Healthy food >>>> What spices can be added to dairy products?
What spices can be added to dairy products?
Spicy aromatic plants are most often used in the preparation of meat or fish products, smoked meats, first courses, and baked goods, but spices are ideally combined with dairy products and dairy derivatives, giving a piquant or special flavor to dishes or drinks made from milk and its derivatives.
Traditionally, spices are used in cheese making and in dishes that include cheese (salads, sandwiches, casseroles). But spices have a closer “friendship” with dairy products. Butter, cottage cheese, feta cheese, and sourdough are often used with the addition of spices.
With the help of aromatic and flavoring additives from spicy plants, they improve the taste of milk soups, milk sauces, yoghurts, sour cream, cream, milkshakes, sweet curd mass, ice cream, milk or butter creams, and fudges.
It turns out that in the dairy and cheese-making industries they use not only familiar seasonings in the form of powders of cumin, dill, mustard, red pepper, allspice, mint, nutmeg, vanilla and cinnamon, but also powder and oil from cocoa beans, which belong to the category of aromatic spices.
Regular milk of any fat content becomes an unusual and varied drink when combined with properly selected spices.
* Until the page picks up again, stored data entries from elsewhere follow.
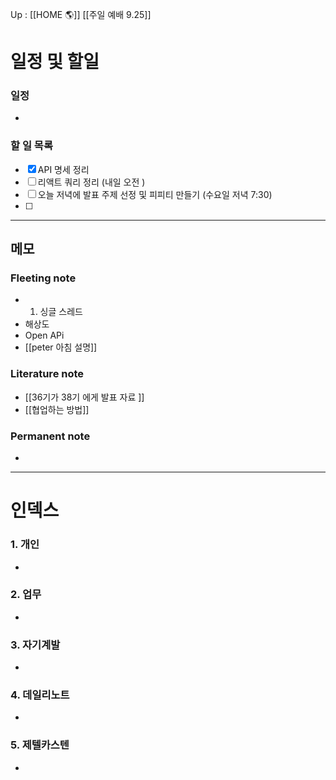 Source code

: Up : [[HOME 🌎]]
[[주일 예배 9.25]]

# 일정 및 할일
### 일정
- 

### 할 일 목록
 
- [x] API 명세 정리
- [ ] 리액트 쿼리 정리 (내일 오전 )
- [ ] 오늘 저녁에 발표 주제 선정 및 피피티 만들기 (수요일 저녁 7:30)
- [ ] 

---

## 메모

### Fleeting note
- 1. 싱글 스레드 
- 해상도 
- Open APi
- [[peter 아침 설명]]

### Literature note
- [[36기가 38기 에게 발표 자료 ]]
- [[협업하는 방법]]

### Permanent note
- 

---

# 인덱스
### 1. 개인 
- 
### 2. 업무
- 
### 3. 자기계발
- 
### 4. 데일리노트
- 
### 5. 제텔카스텐
- 
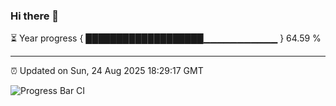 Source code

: ### Hi there 👋

⏳ Year progress { ███████████████████▁▁▁▁▁▁▁▁▁▁▁ } 64.59 %

---

⏰ Updated on Sun, 24 Aug 2025 18:29:17 GMT

![Progress Bar CI](https://github.com/liununu/liununu/workflows/Progress%20Bar%20CI/badge.svg)
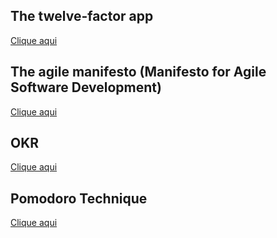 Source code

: ## The twelve-factor app 
[Clique aqui](https://12factor.net/)

## The agile manifesto (Manifesto for Agile Software Development)
[Clique aqui](https://agilemanifesto.org/)

## OKR 
[Clique aqui](https://rework.withgoogle.com/guides/set-goals-with-okrs/steps/introduction/)

## Pomodoro Technique 
[Clique aqui](https://francescocirillo.com/pages/pomodoro-technique) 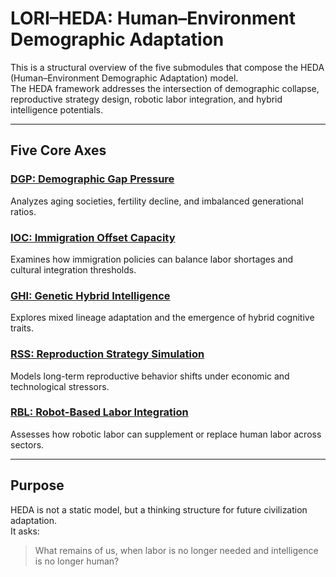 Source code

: # LORI–HEDA: Human–Environment Demographic Adaptation

This is a structural overview of the five submodules that compose the HEDA (Human–Environment Demographic Adaptation) model.  
The HEDA framework addresses the intersection of demographic collapse, reproductive strategy design, robotic labor integration, and hybrid intelligence potentials.

---

## Five Core Axes

### [DGP: Demographic Gap Pressure](DGP.md)
Analyzes aging societies, fertility decline, and imbalanced generational ratios.

### [IOC: Immigration Offset Capacity](IOC.md)
Examines how immigration policies can balance labor shortages and cultural integration thresholds.

### [GHI: Genetic Hybrid Intelligence](GHI.md)
Explores mixed lineage adaptation and the emergence of hybrid cognitive traits.

### [RSS: Reproduction Strategy Simulation](RSS.md)
Models long-term reproductive behavior shifts under economic and technological stressors.

### [RBL: Robot-Based Labor Integration](RBL.md)
Assesses how robotic labor can supplement or replace human labor across sectors.

---

## Purpose

HEDA is not a static model, but a thinking structure for future civilization adaptation.  
It asks:

> What remains of us, when labor is no longer needed and intelligence is no longer human?
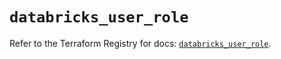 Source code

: # `databricks_user_role`

Refer to the Terraform Registry for docs: [`databricks_user_role`](https://registry.terraform.io/providers/databricks/databricks/1.94.0/docs/resources/user_role).
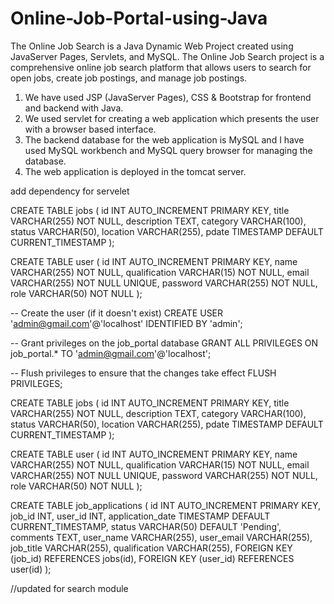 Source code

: # Online-Job-Portal-using-Java
The Online Job Search is a Java Dynamic Web Project created using JavaServer Pages, Servlets, and MySQL. 
The Online Job Search project is a comprehensive online job search platform that allows users to search for open jobs, create job postings, and manage job postings.
1. We have used JSP (JavaServer Pages), CSS & Bootstrap for frontend and backend with Java. 
2. We used servlet  for creating a web application which presents the user with a browser based interface.  
3. The backend database for the web application is MySQL and I have used MySQL workbench and MySQL query browser for managing the database. 
4. The web application is deployed in the tomcat server.


add dependency for servelet

CREATE TABLE jobs (
    id INT AUTO_INCREMENT PRIMARY KEY,
    title VARCHAR(255) NOT NULL,
    description TEXT,
    category VARCHAR(100),
    status VARCHAR(50),
    location VARCHAR(255),
    pdate TIMESTAMP DEFAULT CURRENT_TIMESTAMP
);


CREATE TABLE user (
    id INT AUTO_INCREMENT PRIMARY KEY,
    name VARCHAR(255) NOT NULL,
    qualification VARCHAR(15) NOT NULL,
    email VARCHAR(255) NOT NULL UNIQUE,
    password VARCHAR(255) NOT NULL,
    role VARCHAR(50) NOT NULL
);


-- Create the user (if it doesn't exist)
CREATE USER 'admin@gmail.com'@'localhost' IDENTIFIED BY 'admin';

-- Grant privileges on the job_portal database
GRANT ALL PRIVILEGES ON job_portal.* TO 'admin@gmail.com'@'localhost';

-- Flush privileges to ensure that the changes take effect
FLUSH PRIVILEGES;

CREATE TABLE jobs (
    id INT AUTO_INCREMENT PRIMARY KEY,
    title VARCHAR(255) NOT NULL,
    description TEXT,
    category VARCHAR(100),
    status VARCHAR(50),
    location VARCHAR(255),
    pdate TIMESTAMP DEFAULT CURRENT_TIMESTAMP
);

CREATE TABLE user (
    id INT AUTO_INCREMENT PRIMARY KEY,
    name VARCHAR(255) NOT NULL,
    qualification VARCHAR(15) NOT NULL,
    email VARCHAR(255) NOT NULL UNIQUE,
    password VARCHAR(255) NOT NULL,
    role VARCHAR(50) NOT NULL
);

CREATE TABLE job_applications (
    id INT AUTO_INCREMENT PRIMARY KEY,
    job_id INT,
    user_id INT,
    application_date TIMESTAMP DEFAULT CURRENT_TIMESTAMP,
    status VARCHAR(50) DEFAULT 'Pending',
    comments TEXT,
    user_name VARCHAR(255),
    user_email VARCHAR(255),
    job_title VARCHAR(255),
    qualification VARCHAR(255),
    FOREIGN KEY (job_id) REFERENCES jobs(id),
    FOREIGN KEY (user_id) REFERENCES user(id)
);

//updated for search module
This milk can be used as a therapeutic or prophylactic agent, as well as for festive occasions when you want to surprise your family or friends with an unusual non-alcoholic milk drink.
Several recipes will allow you to start using spices to create original-tasting dishes from dairy products.
Yoghurt with spices
Depending on what flavor is expected from yoghurt (spicy or sweet), spices are added to yoghurt:
- for spicy yoghurt - powder from dry dill leaves or ground caraway seeds in the amount of a quarter teaspoon per 17.8 ounces of yoghurt;
- for spicy yoghurt - powder from Sage or Rosemary leaves at the rate of a quarter teaspoon per 1.76 pint of yoghurt;
- for sweet yoghurt - vanilla or cinnamon powder on the tip of a knife per 1.76 pint of yoghurt or cocoa bean powder at the rate of a quarter teaspoon per 1.76 pint of yoghurt;
- for sweet yoghurt - grated dark chocolate at the rate of one teaspoon per 8.8 ounces of yoghurt.
Spicy yoghurt is served with fresh cucumbers or tomatoes, meat or fish sandwiches, and boiled pasta. Sweet yoghurt is served with rich pastries, pancakes, cheesecakes, and cottage cheese casserole.
You should know that milk and dairy products balance the pungency and piquancy of spices, and this makes it possible to use dishes made from dairy products with spices in medicinal diets.